Did your stock market investments grow that much last decade? Most investors (including in the US) experienced little or no gains overall in their stock investments last decade. In the case of US investors who had been heavily concentrated in US high tech companies such as are found on the US NASDAQ stock exchange, typical returns for the decade were losses of 50% or more. (See chart below.)
In other words, rather than witnessing consistent gains, many investors experienced continuing losses. Still, many of them continued to stay invested in losing methods and strategies for most or even all of the decade.
In fact, you may even be one of them. Whether or not you experienced disappointing investment results last decade, you may be quite interested in producing investment results that are both more stable and more profitable.
However, you may not know how to produce the results that you would value enough to alter your investing method. That is why you are reading this, right?

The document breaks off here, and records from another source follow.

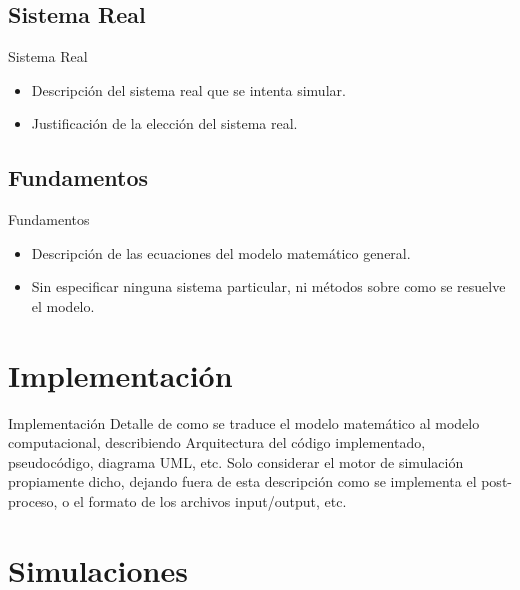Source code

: \documentclass{beamer}
\begin{document}
    \subsection{Sistema Real}

    \begin{frame}{Sistema Real}
        \begin{itemize}
            \item
            Descripción del sistema real que se intenta simular.
            \item
            Justificación de la elección del sistema real.
        \end{itemize}
    \end{frame}

    \subsection{Fundamentos}

    \begin{frame}{Fundamentos}
        \begin{itemize}
            \item
            Descripción de las ecuaciones del modelo matemático general.
            \item
            Sin especificar ninguna sistema particular, ni métodos sobre como se resuelve el modelo.
        \end{itemize}
    \end{frame}

    \section{Implementación}

    \begin{frame}{Implementación}
        Detalle de como se traduce el modelo matemático al modelo computacional,
        describiendo Arquitectura del código implementado, pseudocódigo, diagrama UML, etc.
        Solo considerar el motor de simulación propiamente dicho, dejando fuera de esta descripción
        como se implementa el post-proceso, o el formato de los archivos input/output, etc.
    \end{frame}

    \section{Simulaciones}
\end{document}
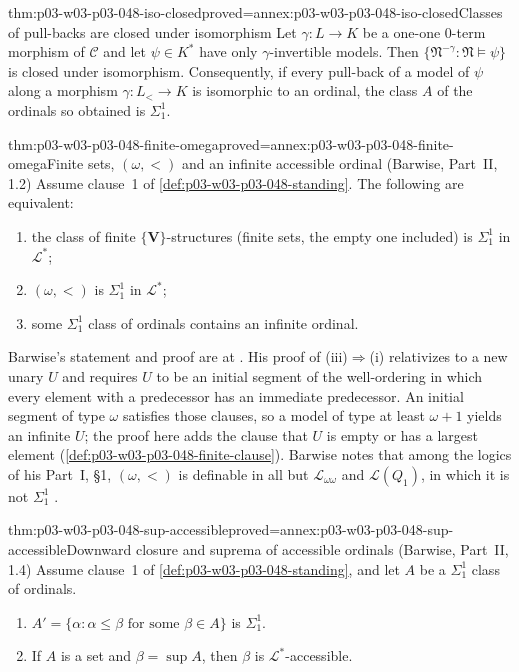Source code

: \begin{hblemma}{thm:p03-w03-p03-048-iso-closed}{proved=annex:p03-w03-p03-048-iso-closed}{Classes of pull-backs are closed under isomorphism}
Let \(\gamma:L\to K\) be a one-one \(0\)-term morphism of \(\mathcal C\) and
let \(\psi\in K^{\ast}\) have only \(\gamma\)-invertible models.  Then
\(\{\mathfrak N^{-\gamma}:\mathfrak N\models\psi\}\) is closed under
isomorphism.  Consequently, if every pull-back of a model of \(\psi\) along a
morphism \(\gamma:L_{<}\to K\) is isomorphic to an ordinal, the class \(A\)
of the ordinals so obtained is \(\Sigma^1_1\).
\end{hblemma}

\begin{hbtheorem}{thm:p03-w03-p03-048-finite-omega}{proved=annex:p03-w03-p03-048-finite-omega}{Finite sets, \((\omega,<)\) and an infinite accessible ordinal (Barwise, Part~II, 1.2)}
Assume clause~1 of \cref{def:p03-w03-p03-048-standing}.  The following are
equivalent:
\begin{enumerate}
\item the class of finite \(\{\mathbf V\}\)-structures (finite sets, the
      empty one included) is \(\Sigma^1_1\) in \(\mathcal L^{\ast}\);
\item \((\omega,<)\) is \(\Sigma^1_1\) in \(\mathcal L^{\ast}\);
\item some \(\Sigma^1_1\) class of ordinals contains an infinite ordinal.
\end{enumerate}
\end{hbtheorem}

Barwise's statement and proof are at \cite[Part~II, \S1, 1.2,
pp.~249--250]{Barwise1974Axioms}.  His proof of
(iii)\(\Rightarrow\)(i) relativizes to a new unary \(U\) and requires \(U\)
to be an initial segment of the well-ordering in which every element with a
predecessor has an immediate predecessor.  An initial segment of type
\(\omega\) satisfies those clauses, so a model of type at least
\(\omega+1\) yields an infinite \(U\); the proof here adds the clause that
\(U\) is empty or has a largest element
(\cref{def:p03-w03-p03-048-finite-clause}).  Barwise notes that among the
logics of his Part~I, \S1, \((\omega,<)\) is definable in all but
\(\mathcal L_{\omega\omega}\) and \(\mathcal L(Q_1)\), in which it is not
\(\Sigma^1_1\) \cite[p.~250]{Barwise1974Axioms}.

\begin{hbtheorem}{thm:p03-w03-p03-048-sup-accessible}{proved=annex:p03-w03-p03-048-sup-accessible}{Downward closure and suprema of accessible ordinals (Barwise, Part~II, 1.4)}
Assume clause~1 of \cref{def:p03-w03-p03-048-standing}, and let \(A\) be a
\(\Sigma^1_1\) class of ordinals.
\begin{enumerate}
\item \(A'=\{\alpha:\alpha\leq\beta\text{ for some }\beta\in A\}\) is
      \(\Sigma^1_1\).
\item If \(A\) is a set and \(\beta=\sup A\), then \(\beta\) is
      \(\mathcal L^{\ast}\)-accessible.
\end{enumerate}
\end{hbtheorem}

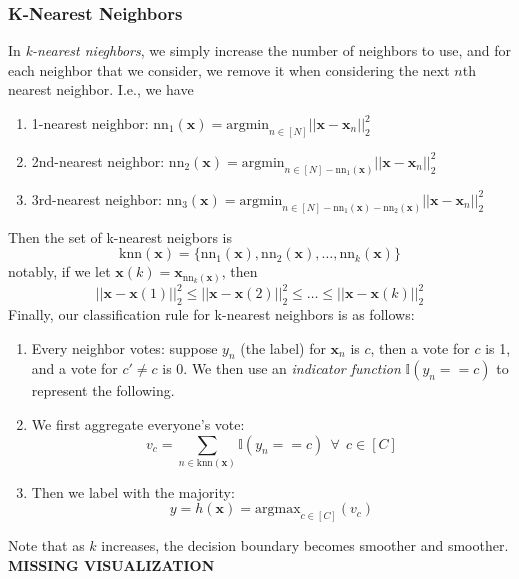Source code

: \documentclass[11 pt]{scrartcl}
\newcommand{\vecx}{\textbf{x}}
\begin{document}
\subsubsection{K-Nearest Neighbors}
\begin{definition}
  In \emph{k-nearest nieghbors}, we simply increase the number of neighbors to use, and for each neighbor that we consider, we remove it when considering the next $n$th nearest neighbor. I.e., we have
\begin{center}
  \begin{enumerate}
    \item 1-nearest neighbor: $\text{nn}_1(\mathbf{x}) = \text{argmin}_{n \in [N]} ||\mathbf{x} - \mathbf{x}_n||_2^2$
    \item 2nd-nearest neighbor: $\text{nn}_2(\mathbf{x}) = \text{argmin}_{n \in [N] - \text{nn}_1(\mathbf{x})} ||\mathbf{x} - \mathbf{x}_n||_2^2$
    \item 3rd-nearest neighbor: $\text{nn}_3(\mathbf{x}) = \text{argmin}_{n \in [N] - \text{nn}_1(\mathbf{x}) - \text{nn}_2(\mathbf{x})} ||\mathbf{x} - \mathbf{x}_n||_2^2$   
  \end{enumerate}
\end{center}
Then the set of k-nearest neigbors is 
$$
\text{knn}(\textbf{x}) = \{\text{nn}_1(\textbf{x}), \text{nn}_2(\textbf{x}), \hdots , \text{nn}_k(\textbf{x})\}
$$
notably, if we let $\textbf{x}(k) = \textbf{x}_{\text{nn}_k(\textbf{x})}$, then
$$
||\vecx - \vecx(1)||_2^2 \leq ||\vecx - \vecx(2)||_2^2 \leq \hdots \leq ||\vecx - \vecx(k)||_2^2
$$
Finally, our classification rule for k-nearest neighbors is as follows:
\begin{center}
\begin{enumerate}
  \item Every neighbor votes: suppose $y_n$ (the label) for $\vecx_n$ is $c$, then a vote for $c$ is 1, and a vote for $c' \neq c$ is 0. We then use an \textit{indicator function} $\mathbb{I}(y_n == c)$ to represent the following.
  \item We first aggregate everyone's vote: 
    $$
    v_c = \sum_{n \in \text{knn}(\textbf{x})} \mathbb{I}(y_n == c) \ \ \forall \ \ c \in [C]
    $$
  \item Then we label with the majority:
    $$
    y = h(\vecx) = \text{argmax}_{c \in [C]}(v_c)
    $$
\end{enumerate}
\end{center}
\end{definition}
Note that as $k$ increases, the decision boundary becomes smoother and smoother. \textbf{MISSING VISUALIZATION}
\end{document}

Before I say more about a simple strategy to consistently produce large gains (while maintaining a stable balance), let’s combine the two charts above to make something very clear. Here are the two charts shown together:
While the large gains of HUI (the tan line) are obviously far better than the large losses of the NASDAQ composite index (“COMP”), we can notice periods when HUI did quite well and periods where it did not gain. In the years 2000, 2004, & 2008, HUI lost value for the year (especially in 2008).

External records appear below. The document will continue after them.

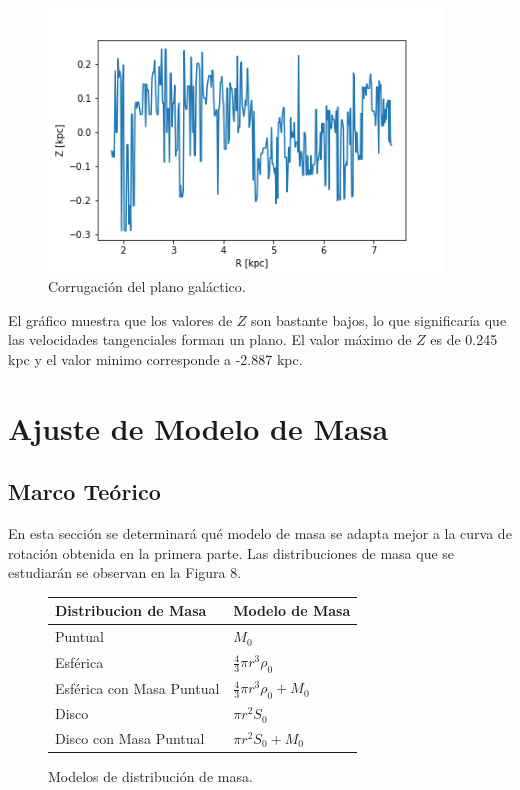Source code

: \documentclass[letterpaper,oneside]{article}
\begin{document}
\begin{figure}
  \centering
  \includegraphics[height=7cm]{../graficos/corr.png}
  \caption{Corrugación del plano galáctico.}
\end{figure}

El gráfico muestra que los valores de $Z$ son bastante bajos, lo que significaría que las velocidades tangenciales forman un plano. El valor máximo de $Z$ es de 0.245 kpc y el valor minimo corresponde a -2.887 kpc.

\section{Ajuste de Modelo de Masa}
\subsection{Marco Teórico}
En esta sección se determinará qué modelo de masa se adapta mejor a la curva de rotación obtenida en la primera parte. Las distribuciones de masa que se estudiarán se observan en la Figura 8.

\begin{figure}
    \begin{tabular}{| l | l|}
     \hline
    Distribucion de Masa      & Modelo de Masa  \\ \hline
    Puntual 	              &	$M_0$	\\
    Esférica                  &	$\frac{4}{3}\pi r^{3} \rho_0$	\\
    Esférica con Masa Puntual &	$\frac{4}{3}\pi r^{3} \rho_0 + M_0$	\\
    Disco       	          &	$\pi r^{2}S_0$	\\
    Disco con Masa Puntual    &	$\pi r^{2}S_0 + M_0$	\\
    \hline
    \end{tabular}
    \caption{Modelos de distribución de masa.}
\end{figure}
\end{document}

Why do I emphasize this? Because even when investing in 15 companies (which might seem like a lot more diversification than investing in only 1 or 2), there can still be long periods of no gain or even large losses (just like when investing in a bundle of 100 or more stocks like in the US NASDAQ).

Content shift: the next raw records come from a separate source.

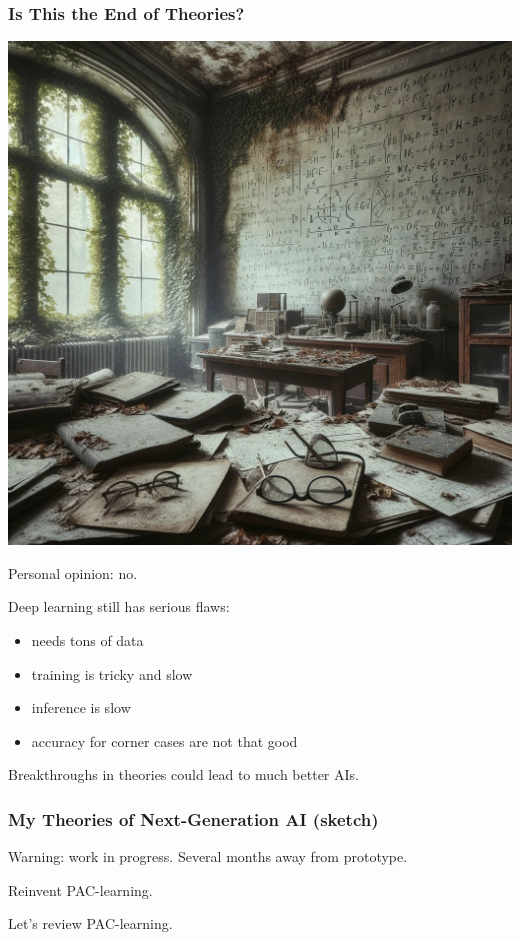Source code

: \documentclass{beamer}   	%
\theoremstyle{definition}
\begin{document}
\begin{frame}
\frametitle{Is This the End of Theories?}
\includegraphics[width=\linewidth]{forgotten_theories.png}
\end{frame}

\begin{frame}
Personal opinion: no.

Deep learning still has serious flaws:
\begin{itemize}
	\item needs tons of data
	\item training is tricky and slow
	\item inference is slow
	\item accuracy for corner cases are not that good
\end{itemize}

Breakthroughs in theories could lead to much better AIs.
\end{frame}

\begin{frame}
\frametitle{My Theories of Next-Generation AI (sketch)}

Warning: work in progress. Several months away from prototype.

Reinvent PAC-learning.

Let's review PAC-learning.
\end{frame}
\end{document}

Diversification itself does not provide for stability or wealth preservation. The specific method of diversification must fit the goals of the investor, or else that method should be discarded or at least revised.
So, if you want a stable balance or market value (with only very small declines), that requires WISE diversification. Further, that may even mean avoiding illiquid markets like real estate (markets that can be very hard to quickly sell, often taking weeks or even months to exit from the investment).
Wise diversification means having a group of investments that are all consistently increasing in value. If one or two of them briefly fall a few percent or even more than that, that still will not effect the total balance much. Why? because the majority of the investments are still making consistent gains!
Imagine a real estate investor who loses even 10% or 15% in a particular year. If that investor is also investing much more net worth in other investments that are all making large gains (like the best stocks, the best commodities, and the best currencies), then even losses as large as 10% in a year in one investment will not produce an overall net loss. Why? Because that investor was wise enough to diversify in ways that profited from consistent trends in other markets besides real estate.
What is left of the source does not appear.